Stored data:
▬▬▬▬▬▬

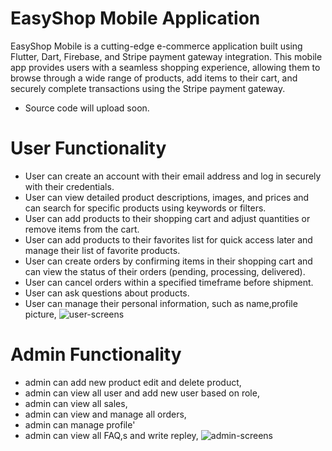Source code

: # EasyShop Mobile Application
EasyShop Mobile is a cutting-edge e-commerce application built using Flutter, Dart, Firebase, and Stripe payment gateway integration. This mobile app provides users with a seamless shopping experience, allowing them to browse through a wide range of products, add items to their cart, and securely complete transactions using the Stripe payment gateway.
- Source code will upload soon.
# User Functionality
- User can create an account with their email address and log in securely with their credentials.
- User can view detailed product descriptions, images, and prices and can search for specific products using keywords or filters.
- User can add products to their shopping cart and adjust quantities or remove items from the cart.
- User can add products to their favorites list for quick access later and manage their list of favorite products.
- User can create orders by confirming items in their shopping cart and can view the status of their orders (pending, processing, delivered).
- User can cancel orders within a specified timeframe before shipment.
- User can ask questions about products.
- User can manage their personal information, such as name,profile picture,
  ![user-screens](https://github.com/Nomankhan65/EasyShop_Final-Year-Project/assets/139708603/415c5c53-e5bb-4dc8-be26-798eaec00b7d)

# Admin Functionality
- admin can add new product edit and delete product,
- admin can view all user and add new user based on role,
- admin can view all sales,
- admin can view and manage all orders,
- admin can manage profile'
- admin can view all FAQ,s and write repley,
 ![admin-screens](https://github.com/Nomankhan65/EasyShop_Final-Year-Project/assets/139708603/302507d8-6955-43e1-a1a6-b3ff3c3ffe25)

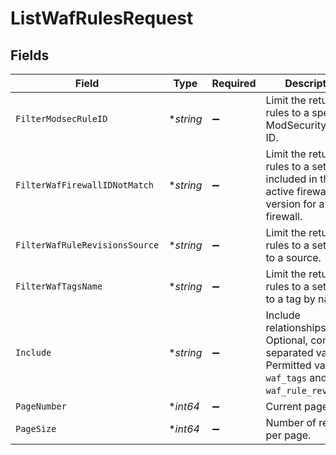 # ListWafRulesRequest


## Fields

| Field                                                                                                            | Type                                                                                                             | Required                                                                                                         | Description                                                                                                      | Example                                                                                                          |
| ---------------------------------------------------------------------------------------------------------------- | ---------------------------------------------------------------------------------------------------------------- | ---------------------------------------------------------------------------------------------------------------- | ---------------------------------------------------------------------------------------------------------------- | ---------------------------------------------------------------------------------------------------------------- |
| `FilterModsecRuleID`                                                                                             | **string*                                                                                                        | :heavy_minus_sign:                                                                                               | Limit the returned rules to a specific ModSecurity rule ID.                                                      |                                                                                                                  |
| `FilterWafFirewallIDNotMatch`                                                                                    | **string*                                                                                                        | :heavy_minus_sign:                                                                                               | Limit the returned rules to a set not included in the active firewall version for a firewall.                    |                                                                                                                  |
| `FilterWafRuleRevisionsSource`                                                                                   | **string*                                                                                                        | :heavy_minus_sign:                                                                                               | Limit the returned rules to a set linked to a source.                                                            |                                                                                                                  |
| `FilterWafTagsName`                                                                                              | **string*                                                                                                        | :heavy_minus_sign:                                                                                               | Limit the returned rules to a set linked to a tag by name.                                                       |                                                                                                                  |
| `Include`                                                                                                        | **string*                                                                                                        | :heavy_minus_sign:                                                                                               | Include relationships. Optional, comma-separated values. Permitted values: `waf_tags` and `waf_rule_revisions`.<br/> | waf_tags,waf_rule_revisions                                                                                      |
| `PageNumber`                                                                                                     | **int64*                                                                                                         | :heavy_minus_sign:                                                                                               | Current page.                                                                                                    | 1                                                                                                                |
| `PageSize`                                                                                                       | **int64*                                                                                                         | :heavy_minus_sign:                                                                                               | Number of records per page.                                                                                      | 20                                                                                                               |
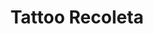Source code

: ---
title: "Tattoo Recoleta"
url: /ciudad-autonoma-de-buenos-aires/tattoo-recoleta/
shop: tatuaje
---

▬▬▬▬▬▬

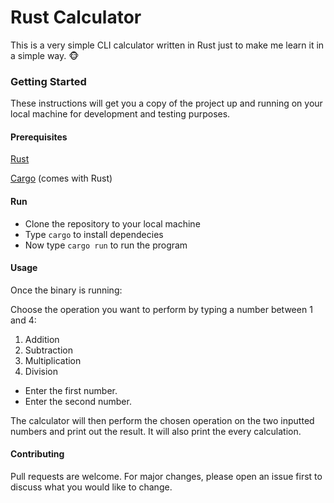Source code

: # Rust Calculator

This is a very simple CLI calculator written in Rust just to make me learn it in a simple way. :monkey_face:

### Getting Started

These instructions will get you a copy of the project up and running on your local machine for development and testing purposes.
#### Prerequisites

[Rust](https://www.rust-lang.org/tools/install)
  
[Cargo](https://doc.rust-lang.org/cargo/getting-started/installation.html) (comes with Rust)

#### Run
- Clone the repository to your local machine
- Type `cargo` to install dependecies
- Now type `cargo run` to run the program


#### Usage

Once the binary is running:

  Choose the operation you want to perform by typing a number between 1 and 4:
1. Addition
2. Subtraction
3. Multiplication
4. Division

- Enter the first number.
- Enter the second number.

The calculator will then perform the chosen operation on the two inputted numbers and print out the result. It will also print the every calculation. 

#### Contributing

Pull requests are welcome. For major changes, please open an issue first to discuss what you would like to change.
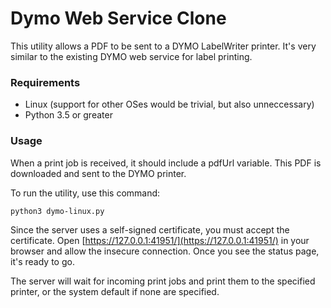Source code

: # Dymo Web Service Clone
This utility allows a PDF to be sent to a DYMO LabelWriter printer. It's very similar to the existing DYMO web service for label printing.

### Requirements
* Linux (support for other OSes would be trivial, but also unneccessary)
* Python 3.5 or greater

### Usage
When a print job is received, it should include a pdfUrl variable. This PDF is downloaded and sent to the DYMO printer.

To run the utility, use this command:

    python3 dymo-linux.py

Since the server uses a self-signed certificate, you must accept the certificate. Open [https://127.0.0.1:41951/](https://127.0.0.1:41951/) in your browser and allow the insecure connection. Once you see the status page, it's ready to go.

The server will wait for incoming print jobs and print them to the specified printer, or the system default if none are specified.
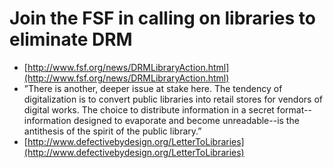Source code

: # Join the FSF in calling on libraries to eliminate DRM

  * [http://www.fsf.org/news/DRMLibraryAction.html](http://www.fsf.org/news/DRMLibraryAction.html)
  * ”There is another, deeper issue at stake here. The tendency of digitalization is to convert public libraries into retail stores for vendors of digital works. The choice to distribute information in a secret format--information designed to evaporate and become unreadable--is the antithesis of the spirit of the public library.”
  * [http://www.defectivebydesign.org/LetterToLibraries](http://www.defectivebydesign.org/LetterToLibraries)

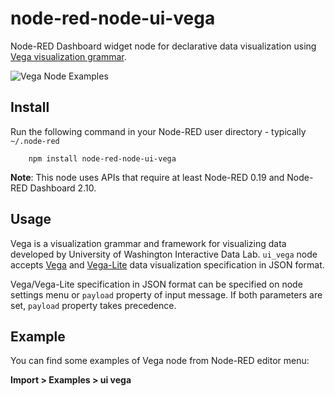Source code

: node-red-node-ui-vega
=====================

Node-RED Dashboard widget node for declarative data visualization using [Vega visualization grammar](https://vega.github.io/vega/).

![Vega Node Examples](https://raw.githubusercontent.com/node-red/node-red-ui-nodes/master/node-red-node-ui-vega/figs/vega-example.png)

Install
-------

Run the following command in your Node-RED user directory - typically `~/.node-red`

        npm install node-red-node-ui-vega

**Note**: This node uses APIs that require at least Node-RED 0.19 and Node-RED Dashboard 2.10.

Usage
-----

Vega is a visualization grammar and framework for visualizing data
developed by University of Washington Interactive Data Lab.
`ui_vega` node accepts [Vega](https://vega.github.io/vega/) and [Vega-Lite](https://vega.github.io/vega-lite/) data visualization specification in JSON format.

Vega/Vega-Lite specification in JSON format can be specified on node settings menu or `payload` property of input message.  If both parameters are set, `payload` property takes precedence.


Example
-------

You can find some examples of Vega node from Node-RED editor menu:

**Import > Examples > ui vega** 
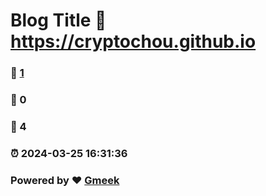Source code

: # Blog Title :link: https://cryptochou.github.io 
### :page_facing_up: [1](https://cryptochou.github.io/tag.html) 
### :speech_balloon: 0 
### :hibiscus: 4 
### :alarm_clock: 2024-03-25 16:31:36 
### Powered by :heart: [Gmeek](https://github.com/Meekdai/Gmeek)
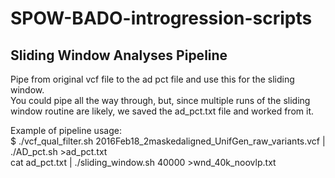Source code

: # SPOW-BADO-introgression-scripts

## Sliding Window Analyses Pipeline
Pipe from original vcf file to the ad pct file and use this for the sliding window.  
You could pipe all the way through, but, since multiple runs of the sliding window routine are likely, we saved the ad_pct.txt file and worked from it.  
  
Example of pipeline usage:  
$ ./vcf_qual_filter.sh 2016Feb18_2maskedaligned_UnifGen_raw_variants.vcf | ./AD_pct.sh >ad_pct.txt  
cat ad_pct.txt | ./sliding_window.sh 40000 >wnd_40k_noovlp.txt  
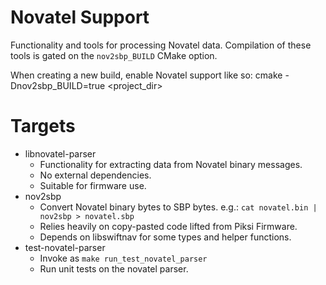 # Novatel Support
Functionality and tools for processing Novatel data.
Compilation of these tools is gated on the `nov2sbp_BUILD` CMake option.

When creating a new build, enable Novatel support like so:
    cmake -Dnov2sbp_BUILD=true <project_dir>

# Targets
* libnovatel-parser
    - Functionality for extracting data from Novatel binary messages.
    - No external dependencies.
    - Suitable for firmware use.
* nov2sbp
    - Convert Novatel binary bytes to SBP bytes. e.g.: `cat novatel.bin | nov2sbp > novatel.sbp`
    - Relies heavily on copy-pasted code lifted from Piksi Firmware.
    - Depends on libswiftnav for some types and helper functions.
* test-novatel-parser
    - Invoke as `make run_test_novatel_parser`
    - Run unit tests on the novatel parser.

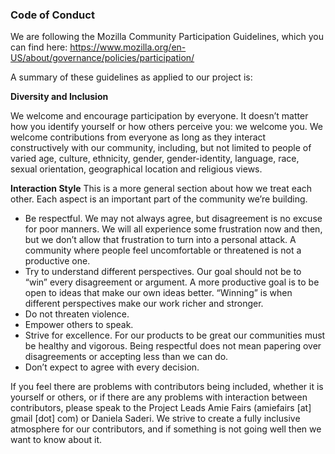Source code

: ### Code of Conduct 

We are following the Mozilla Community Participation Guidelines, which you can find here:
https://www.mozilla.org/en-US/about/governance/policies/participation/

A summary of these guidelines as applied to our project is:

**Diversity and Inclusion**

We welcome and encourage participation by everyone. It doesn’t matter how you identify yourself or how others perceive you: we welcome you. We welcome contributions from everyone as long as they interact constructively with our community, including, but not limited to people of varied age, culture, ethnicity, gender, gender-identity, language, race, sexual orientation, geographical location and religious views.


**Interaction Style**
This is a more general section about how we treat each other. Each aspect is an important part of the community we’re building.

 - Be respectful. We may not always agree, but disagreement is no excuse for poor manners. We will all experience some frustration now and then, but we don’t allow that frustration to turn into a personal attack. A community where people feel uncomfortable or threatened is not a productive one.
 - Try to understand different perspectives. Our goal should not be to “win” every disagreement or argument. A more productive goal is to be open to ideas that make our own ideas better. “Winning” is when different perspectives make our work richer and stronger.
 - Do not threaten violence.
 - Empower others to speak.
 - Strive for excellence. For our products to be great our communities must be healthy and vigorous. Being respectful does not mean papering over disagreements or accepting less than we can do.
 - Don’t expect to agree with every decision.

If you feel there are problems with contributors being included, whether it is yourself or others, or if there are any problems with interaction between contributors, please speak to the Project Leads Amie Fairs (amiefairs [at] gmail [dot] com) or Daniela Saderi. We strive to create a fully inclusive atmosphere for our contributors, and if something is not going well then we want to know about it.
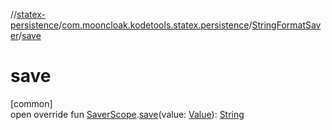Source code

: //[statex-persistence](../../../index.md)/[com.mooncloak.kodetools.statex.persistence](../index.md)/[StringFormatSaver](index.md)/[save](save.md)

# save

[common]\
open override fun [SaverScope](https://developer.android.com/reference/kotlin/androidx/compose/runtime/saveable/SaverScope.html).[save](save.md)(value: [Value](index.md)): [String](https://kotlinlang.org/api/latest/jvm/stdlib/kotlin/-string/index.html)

▬▬▬▬▬▬

— WHAT IS EXPECTED —
The answer must be every line of the records above that holds the word "grammar".

— TASK SOLUTION —
Node-RED Dashboard widget node for declarative data visualization using [Vega visualization grammar](https://vega.github.io/vega/).
Vega is a visualization grammar and framework for visualizing data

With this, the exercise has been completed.